時代劇ファンの胸を熱くする決死の大立ち回り

『十一人の賊軍』(2024)

仲野太賀【Getty Images】
仲野太賀【Getty Images】

監督:白石和彌
原案:笠原和夫
脚本:池上純哉
出演者:山田孝之、仲野太賀、尾上右近、鞘師里保、佐久本宝、千原せいじ、岡山天音、松浦祐也、一ノ瀬颯、小柳亮太、本山力、野村周平、音尾琢真、ゆりやんレトリィバァ、田中俊介、松尾諭、柴崎楓雅、佐藤五郎、吉沢悠、駿河太郎、松角洋平、浅香航大、佐野和真、安藤ヒロキオ、佐野岳、ナダル、木竜麻生、長井恵里、西田尚美、玉木宏、阿部サダヲ

【作品内容】

 戊辰戦争が勃発し、旧幕府軍は新政府派の官軍によって東国へと追い詰められていた。新発田藩の目前には官軍の到着が迫り、旧幕府派の羽越列藩同盟軍が出兵を求めてやってきた。このままでは両軍が鉢合わせ、新発田が火の海になってしまう。
 
 新発田藩家老の・溝口内匠は官軍の進撃を食い止めるべく、死罪になる十一人の罪人を使い、官軍が砦へ侵攻することを阻止するように命ずる。勝てば無罪放免という約束を信じ、罪人たちは賊軍となって無謀な死闘に挑む。

【注目ポイント】

 3人のプロデューサーが「これを東映がやらずしてどこがやるんだ!」と声を揃えて実現した集団抗争時代劇。東映の代表作ともいえる『仁義なき戦い』の脚本家・笠原和夫が残した16ページのプロットを原案とし、白石和彌監督が現代向けにチューニングをしながら、60年越しにほとんどオリジナルとして作り上げた。
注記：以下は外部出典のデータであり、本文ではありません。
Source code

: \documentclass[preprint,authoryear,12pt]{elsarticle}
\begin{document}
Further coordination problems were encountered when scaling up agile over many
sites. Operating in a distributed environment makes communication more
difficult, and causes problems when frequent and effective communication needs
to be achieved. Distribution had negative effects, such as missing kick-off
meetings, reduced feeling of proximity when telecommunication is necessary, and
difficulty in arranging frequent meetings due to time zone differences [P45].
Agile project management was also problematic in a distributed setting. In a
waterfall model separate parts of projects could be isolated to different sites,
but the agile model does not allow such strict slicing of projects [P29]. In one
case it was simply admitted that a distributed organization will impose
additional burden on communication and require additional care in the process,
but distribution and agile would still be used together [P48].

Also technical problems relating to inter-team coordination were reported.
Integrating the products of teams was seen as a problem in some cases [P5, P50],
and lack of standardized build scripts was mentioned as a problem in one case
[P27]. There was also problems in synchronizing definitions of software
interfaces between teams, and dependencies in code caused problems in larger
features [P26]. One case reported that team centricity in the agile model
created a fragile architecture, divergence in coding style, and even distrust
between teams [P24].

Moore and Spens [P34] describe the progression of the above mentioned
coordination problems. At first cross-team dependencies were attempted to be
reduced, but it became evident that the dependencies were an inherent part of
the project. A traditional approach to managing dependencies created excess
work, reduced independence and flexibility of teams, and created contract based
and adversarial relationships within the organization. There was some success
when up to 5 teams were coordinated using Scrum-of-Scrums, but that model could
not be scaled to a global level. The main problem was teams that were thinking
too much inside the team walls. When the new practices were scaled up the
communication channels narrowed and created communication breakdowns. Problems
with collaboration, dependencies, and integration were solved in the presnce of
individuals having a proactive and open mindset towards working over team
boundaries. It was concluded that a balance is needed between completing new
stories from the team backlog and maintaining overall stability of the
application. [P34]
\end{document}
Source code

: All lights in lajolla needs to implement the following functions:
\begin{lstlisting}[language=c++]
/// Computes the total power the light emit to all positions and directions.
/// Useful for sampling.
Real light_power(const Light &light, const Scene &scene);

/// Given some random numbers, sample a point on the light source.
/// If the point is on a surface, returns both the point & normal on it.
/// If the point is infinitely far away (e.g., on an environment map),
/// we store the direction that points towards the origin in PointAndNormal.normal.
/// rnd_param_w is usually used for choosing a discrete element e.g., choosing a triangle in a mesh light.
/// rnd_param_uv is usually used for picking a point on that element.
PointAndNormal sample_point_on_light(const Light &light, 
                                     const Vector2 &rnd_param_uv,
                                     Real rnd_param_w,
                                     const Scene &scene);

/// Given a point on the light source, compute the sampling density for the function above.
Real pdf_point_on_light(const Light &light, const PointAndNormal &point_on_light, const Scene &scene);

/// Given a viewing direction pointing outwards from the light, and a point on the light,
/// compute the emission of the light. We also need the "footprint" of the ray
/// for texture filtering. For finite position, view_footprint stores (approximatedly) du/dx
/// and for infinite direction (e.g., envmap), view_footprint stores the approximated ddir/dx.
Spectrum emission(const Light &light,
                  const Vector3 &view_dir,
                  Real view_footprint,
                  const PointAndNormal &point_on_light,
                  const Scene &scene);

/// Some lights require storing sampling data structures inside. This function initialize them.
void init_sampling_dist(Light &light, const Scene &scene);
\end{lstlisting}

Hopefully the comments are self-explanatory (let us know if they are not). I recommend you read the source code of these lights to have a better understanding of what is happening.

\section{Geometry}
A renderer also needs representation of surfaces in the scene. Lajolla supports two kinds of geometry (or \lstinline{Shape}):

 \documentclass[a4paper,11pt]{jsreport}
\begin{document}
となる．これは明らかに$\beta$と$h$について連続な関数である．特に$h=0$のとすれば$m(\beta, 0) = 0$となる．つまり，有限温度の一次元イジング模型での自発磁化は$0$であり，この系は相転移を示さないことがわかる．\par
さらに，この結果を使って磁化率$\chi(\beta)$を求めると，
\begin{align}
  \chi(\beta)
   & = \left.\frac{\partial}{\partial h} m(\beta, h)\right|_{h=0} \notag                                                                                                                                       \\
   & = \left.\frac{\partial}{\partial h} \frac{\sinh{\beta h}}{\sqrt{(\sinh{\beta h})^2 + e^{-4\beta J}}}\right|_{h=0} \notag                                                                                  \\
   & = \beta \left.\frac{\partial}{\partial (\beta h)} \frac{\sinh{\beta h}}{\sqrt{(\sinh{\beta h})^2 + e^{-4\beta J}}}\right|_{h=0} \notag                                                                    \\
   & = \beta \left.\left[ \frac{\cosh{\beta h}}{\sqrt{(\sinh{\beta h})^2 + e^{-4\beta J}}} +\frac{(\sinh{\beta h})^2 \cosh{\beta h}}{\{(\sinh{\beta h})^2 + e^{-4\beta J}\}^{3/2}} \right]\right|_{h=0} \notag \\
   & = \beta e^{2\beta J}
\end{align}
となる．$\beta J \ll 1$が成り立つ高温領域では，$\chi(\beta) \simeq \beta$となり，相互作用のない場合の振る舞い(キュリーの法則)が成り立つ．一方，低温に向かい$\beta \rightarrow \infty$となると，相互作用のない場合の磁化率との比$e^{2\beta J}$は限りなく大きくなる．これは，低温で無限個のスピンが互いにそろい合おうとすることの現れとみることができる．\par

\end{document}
 殺陣はリアリティ路線。白石監督は『雄呂血』(1925)、『切腹』(1962)、『上意討ち 拝領妻始末』(1967)などを参考に地に足のついた生身の動きを感じるようなチャンバラを目指したという。

 なかでも、賊軍を率いる新発田藩士・鷲尾兵士郎を演じた仲野太賀、そして賊のひとりである爺っつぁんを演じた本山力の立ち回りは、血みどろで重くリアルでありながら爽快感もあり、思わず唸る格好良さだ。

 仲野太賀は、なんと本格的な殺陣はこれが初めてだというから衝撃だ。大人数を相手に挑む決死の大立ち回りは、往年の時代劇ファンも胸が熱くなるはずだ。

 そして登場から“何者か”のオーラを漂わせていた爺っつぁんが正体を見せて名乗るとき、泥臭く血生臭い戦場のなかに侍の様式美が立ち現れる。それまで手にしていた刀から槍に持ち替えたあとは、さすが殺陣のプロ集団・東映剣会の33年の大ベテラン・本山力の気迫が漲り、ひとつのカタルシスが訪れる。回避のために回転する様などは、渋くも美しい。 

 しかしアクション部は、そんな本山だからこそと、あえて普段の殺陣ではなく、古武術を取り入れた実践的で無駄のない動きにも挑戦してもらったという。

 この爺っつぁんの大立ち回りのために何度も観賞を重ねる観客もいるほどだ。爺っつぁんが槍を突き刺したと同時に始まる激しくも悲壮感のあるBGMは、この映画の大きな見せ場のひとつであることがよくわかる。ぜひスクリーンで堪能してほしい。